About me
My research interests are in using machine learning for automated sensing and perception of natural environments, in particular soundscapes. I aim at developing machine learning methods which help monitoring the effects that we humans have on our ecosystems through, e.g., automated species detection and biodiversity estimation in acoustic data collected by large passive acoustic monitoring device networks in the field.
I am especially interested in annotation efficient machine listening methods for bioacoustics and ecoacoustics. I believe that there is a huge potential in using acoustic sensors and machine listening methods to quantify our natural environment. In particular to monitor animal populations.
I am also interested in developing machine listening models which are suitable for the time-frequency images that they are typically applied to. Time-frequency images, with time on one axis and frequency on the other, is a different kind of image than camera images and may require another approach. I am especially interested in the the fundamental tension between resolution in time and frequency.

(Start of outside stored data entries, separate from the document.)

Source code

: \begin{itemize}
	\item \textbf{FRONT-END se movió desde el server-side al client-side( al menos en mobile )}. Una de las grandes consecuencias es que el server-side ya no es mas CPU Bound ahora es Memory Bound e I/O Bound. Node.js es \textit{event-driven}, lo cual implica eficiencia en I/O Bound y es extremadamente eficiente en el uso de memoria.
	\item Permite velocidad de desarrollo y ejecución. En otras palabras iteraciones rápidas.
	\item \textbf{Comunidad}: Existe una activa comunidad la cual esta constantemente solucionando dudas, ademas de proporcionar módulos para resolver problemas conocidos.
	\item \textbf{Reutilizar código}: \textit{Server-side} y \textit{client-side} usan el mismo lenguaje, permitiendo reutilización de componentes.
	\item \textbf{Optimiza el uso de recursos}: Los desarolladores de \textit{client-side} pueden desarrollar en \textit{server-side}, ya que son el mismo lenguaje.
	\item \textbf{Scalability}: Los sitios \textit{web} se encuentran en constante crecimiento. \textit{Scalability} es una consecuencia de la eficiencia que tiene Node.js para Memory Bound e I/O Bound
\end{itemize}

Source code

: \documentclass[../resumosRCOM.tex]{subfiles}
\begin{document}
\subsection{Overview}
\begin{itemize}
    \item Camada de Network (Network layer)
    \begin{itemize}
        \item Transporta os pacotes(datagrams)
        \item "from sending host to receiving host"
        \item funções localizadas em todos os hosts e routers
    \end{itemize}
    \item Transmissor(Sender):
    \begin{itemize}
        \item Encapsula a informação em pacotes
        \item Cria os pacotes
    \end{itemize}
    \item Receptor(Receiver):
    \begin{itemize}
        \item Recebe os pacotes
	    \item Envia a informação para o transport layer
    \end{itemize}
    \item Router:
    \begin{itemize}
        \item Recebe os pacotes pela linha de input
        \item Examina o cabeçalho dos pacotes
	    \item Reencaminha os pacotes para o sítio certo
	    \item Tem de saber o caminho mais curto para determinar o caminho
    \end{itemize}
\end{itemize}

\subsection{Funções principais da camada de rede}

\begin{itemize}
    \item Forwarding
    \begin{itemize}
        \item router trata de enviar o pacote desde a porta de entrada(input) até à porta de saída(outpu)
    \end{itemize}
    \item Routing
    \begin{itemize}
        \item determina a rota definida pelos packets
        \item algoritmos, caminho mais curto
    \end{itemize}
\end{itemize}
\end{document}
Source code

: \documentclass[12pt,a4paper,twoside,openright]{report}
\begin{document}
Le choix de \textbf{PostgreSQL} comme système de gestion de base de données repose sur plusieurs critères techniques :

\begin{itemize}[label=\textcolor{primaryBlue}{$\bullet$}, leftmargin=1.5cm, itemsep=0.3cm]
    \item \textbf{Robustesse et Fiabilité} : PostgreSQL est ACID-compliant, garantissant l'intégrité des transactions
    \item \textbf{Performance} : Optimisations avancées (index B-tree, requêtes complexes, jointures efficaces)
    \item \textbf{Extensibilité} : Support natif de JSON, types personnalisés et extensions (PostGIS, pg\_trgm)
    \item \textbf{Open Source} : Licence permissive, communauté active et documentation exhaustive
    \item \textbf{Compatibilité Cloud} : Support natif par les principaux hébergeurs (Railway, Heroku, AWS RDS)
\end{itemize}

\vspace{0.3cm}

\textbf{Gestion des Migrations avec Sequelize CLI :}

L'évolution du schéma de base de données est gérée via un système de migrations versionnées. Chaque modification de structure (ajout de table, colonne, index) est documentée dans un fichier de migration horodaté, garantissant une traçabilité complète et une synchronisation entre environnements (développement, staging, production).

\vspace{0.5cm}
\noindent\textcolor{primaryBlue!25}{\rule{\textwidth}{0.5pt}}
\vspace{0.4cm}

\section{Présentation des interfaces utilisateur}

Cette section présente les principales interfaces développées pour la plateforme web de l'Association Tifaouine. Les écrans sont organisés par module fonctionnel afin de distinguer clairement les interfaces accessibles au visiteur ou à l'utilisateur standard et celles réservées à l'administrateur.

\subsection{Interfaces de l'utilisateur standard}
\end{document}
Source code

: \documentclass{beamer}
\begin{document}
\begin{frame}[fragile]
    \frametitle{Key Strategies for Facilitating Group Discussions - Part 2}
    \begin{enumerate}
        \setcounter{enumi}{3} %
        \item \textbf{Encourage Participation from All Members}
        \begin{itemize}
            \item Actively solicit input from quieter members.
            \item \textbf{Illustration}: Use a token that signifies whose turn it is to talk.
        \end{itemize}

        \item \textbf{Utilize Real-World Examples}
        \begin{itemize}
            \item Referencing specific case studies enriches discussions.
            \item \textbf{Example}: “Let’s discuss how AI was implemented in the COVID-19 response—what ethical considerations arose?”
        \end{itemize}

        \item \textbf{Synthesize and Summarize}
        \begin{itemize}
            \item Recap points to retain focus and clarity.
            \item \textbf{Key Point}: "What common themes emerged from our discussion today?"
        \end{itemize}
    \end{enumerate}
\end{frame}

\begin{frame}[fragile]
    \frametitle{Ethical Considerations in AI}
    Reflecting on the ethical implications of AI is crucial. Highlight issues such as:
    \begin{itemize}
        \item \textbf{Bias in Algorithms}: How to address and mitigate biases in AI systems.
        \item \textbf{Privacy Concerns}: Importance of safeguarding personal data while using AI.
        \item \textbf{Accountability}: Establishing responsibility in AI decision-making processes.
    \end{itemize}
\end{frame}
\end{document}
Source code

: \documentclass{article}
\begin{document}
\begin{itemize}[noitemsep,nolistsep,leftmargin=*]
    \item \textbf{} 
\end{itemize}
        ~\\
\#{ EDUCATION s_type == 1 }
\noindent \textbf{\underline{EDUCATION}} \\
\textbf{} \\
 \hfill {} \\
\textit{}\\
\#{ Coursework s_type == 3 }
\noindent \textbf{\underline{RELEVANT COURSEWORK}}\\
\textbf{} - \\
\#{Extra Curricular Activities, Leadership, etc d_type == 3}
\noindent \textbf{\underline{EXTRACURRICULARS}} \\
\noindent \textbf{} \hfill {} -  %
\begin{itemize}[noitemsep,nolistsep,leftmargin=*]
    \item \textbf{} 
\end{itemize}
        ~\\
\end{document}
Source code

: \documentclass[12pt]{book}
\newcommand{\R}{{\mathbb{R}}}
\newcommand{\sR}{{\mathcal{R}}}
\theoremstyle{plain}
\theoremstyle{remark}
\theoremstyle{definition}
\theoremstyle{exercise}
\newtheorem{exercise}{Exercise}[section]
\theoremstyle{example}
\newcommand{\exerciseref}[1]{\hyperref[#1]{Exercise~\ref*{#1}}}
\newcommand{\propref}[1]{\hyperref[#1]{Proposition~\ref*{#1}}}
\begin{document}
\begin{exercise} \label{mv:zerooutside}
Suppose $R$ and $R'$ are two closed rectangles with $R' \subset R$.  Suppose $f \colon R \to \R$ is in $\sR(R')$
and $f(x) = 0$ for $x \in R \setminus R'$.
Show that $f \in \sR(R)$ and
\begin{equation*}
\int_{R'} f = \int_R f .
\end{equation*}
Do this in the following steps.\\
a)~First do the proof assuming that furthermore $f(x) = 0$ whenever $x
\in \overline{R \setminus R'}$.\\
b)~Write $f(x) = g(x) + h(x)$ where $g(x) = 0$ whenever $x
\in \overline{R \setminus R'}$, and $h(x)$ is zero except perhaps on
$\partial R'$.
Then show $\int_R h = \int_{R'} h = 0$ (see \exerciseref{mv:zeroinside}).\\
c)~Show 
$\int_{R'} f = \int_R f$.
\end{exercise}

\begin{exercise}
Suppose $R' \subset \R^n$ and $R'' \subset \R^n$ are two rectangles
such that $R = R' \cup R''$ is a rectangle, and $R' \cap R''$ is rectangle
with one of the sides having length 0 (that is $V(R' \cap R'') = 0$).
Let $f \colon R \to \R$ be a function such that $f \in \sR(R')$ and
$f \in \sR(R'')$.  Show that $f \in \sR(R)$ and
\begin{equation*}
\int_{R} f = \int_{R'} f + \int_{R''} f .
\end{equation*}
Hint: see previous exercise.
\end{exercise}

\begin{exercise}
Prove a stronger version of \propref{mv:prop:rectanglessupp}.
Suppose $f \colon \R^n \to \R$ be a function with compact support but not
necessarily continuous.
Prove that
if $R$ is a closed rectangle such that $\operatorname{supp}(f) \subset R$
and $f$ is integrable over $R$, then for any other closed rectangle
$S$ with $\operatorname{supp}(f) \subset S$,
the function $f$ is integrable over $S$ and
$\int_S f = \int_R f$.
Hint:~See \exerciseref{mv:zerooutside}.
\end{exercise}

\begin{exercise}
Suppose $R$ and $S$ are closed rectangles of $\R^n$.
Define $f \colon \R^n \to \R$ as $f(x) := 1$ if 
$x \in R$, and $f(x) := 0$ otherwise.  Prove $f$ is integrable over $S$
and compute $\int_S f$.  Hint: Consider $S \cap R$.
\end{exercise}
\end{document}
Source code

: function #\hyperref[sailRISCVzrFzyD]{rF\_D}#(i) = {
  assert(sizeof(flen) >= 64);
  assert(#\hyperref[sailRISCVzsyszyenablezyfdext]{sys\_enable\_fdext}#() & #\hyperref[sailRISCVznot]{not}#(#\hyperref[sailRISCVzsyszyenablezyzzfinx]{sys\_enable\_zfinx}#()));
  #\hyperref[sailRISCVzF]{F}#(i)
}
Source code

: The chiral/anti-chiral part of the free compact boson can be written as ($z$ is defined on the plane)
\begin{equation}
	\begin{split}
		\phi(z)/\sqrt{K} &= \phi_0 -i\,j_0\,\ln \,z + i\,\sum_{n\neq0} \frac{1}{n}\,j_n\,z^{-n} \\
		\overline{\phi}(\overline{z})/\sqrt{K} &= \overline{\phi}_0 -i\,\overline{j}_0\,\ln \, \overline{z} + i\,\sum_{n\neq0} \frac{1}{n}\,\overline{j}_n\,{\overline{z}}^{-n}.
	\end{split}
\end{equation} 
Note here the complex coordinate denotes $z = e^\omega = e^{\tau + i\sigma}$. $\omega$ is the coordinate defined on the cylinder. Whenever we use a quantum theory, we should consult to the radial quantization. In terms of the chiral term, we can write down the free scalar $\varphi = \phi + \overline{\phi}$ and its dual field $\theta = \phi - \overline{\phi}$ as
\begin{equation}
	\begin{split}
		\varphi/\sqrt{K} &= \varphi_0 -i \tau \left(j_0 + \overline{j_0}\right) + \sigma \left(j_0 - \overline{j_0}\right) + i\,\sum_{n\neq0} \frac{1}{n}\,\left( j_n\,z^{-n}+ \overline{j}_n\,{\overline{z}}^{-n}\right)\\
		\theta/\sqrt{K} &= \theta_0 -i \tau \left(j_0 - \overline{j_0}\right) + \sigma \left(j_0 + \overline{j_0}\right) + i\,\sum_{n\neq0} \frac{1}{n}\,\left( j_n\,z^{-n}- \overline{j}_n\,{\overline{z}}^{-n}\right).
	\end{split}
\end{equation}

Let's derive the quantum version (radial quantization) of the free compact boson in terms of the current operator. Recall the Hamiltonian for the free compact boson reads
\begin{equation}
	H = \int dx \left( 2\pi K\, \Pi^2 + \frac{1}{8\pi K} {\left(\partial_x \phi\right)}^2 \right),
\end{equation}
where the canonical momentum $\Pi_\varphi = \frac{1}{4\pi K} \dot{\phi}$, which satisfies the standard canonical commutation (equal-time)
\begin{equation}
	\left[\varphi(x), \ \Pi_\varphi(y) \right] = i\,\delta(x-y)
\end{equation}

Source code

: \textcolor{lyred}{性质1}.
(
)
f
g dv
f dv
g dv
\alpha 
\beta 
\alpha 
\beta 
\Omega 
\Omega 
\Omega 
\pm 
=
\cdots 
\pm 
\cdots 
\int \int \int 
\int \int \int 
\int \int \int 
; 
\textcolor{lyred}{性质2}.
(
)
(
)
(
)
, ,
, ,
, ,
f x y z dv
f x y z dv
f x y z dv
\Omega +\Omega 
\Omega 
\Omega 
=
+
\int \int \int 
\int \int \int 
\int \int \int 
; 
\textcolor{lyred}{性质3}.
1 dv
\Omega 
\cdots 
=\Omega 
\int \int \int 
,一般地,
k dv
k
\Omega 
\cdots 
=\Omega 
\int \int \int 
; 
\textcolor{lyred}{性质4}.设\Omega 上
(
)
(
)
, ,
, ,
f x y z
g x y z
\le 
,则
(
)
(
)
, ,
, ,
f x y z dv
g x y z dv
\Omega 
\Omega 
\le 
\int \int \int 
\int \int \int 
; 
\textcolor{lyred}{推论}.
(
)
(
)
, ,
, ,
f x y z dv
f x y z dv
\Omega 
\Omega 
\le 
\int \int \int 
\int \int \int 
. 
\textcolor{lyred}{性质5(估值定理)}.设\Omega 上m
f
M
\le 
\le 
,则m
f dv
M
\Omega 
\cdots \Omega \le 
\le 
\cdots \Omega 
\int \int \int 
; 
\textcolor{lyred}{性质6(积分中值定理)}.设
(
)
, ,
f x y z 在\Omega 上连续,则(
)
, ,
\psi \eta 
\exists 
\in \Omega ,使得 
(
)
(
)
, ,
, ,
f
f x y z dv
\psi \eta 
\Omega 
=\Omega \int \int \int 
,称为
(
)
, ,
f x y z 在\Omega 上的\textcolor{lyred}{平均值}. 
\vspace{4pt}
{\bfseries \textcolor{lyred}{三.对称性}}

Previously I have been working broadly on topics such as computer vision (fashion), privacy, time-series modelling (blood glucose and vehicle trajectories), and predictive maintanance.
I am a machine learning researcher at RISE Research Institutes of Sweden and a PhD student at the faculty of mathematical statistics at Lund University. I am part of the RISE AI deep learning group. My PhD is supervised by Olof Mogren, and my academic supervisor Maria Sandsten.